* Problem requirements:
Among the entries below, only the lines starting at the one with "## SQL Date Functions" and ending at the one with "In SQL query, we", both included, are to be printed exactly.

Rendered images with source text
****

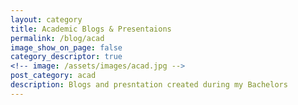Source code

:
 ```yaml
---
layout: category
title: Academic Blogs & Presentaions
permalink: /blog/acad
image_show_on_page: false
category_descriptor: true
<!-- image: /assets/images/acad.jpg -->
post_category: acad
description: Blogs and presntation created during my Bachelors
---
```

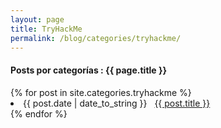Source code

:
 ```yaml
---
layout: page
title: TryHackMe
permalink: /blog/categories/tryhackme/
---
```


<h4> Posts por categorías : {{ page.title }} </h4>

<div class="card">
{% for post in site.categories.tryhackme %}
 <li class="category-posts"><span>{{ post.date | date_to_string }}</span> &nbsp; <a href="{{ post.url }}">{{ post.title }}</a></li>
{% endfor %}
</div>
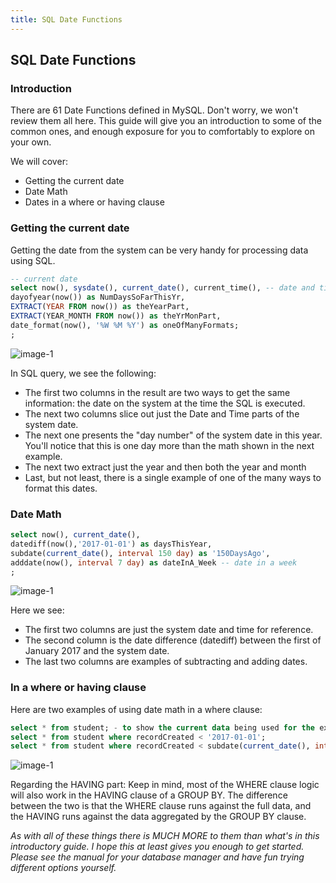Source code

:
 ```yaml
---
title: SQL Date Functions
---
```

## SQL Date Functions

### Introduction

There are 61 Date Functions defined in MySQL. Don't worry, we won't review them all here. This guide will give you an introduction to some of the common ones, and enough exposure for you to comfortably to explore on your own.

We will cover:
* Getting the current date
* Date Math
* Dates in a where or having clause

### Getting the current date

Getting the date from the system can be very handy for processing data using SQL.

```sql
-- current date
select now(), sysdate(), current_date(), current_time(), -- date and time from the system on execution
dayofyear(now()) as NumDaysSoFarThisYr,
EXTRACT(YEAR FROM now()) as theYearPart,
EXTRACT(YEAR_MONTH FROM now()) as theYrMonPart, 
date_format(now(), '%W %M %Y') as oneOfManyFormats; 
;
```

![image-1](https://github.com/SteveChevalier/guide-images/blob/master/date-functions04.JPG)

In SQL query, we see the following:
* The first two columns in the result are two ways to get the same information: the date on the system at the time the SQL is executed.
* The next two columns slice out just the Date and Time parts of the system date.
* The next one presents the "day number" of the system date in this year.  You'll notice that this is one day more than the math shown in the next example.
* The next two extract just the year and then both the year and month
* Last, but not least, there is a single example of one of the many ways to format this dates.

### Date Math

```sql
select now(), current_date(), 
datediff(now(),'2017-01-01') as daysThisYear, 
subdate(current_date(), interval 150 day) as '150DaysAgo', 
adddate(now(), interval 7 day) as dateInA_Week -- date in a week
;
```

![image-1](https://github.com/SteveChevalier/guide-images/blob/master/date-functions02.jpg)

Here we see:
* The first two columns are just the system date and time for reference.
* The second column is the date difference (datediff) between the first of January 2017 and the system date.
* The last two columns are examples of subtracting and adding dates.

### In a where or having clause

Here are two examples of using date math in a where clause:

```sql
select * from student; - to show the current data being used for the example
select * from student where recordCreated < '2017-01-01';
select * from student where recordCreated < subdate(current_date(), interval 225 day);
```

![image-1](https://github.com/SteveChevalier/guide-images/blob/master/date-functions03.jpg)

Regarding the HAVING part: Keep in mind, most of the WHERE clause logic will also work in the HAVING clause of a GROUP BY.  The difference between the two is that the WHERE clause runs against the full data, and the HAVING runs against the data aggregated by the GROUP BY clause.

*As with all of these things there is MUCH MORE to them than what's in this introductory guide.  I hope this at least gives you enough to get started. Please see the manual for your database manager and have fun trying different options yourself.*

****

* Worked solution:
## SQL Date Functions

### Introduction

There are 61 Date Functions defined in MySQL. Don't worry, we won't review them all here. This guide will give you an introduction to some of the common ones, and enough exposure for you to comfortably to explore on your own.

We will cover:
* Getting the current date
* Date Math
* Dates in a where or having clause

### Getting the current date

Getting the date from the system can be very handy for processing data using SQL.

```sql
-- current date
select now(), sysdate(), current_date(), current_time(), -- date and time from the system on execution
dayofyear(now()) as NumDaysSoFarThisYr,
EXTRACT(YEAR FROM now()) as theYearPart,
EXTRACT(YEAR_MONTH FROM now()) as theYrMonPart, 
date_format(now(), '%W %M %Y') as oneOfManyFormats; 
;
```

![image-1](https://github.com/SteveChevalier/guide-images/blob/master/date-functions04.JPG)

In SQL query, we see the following:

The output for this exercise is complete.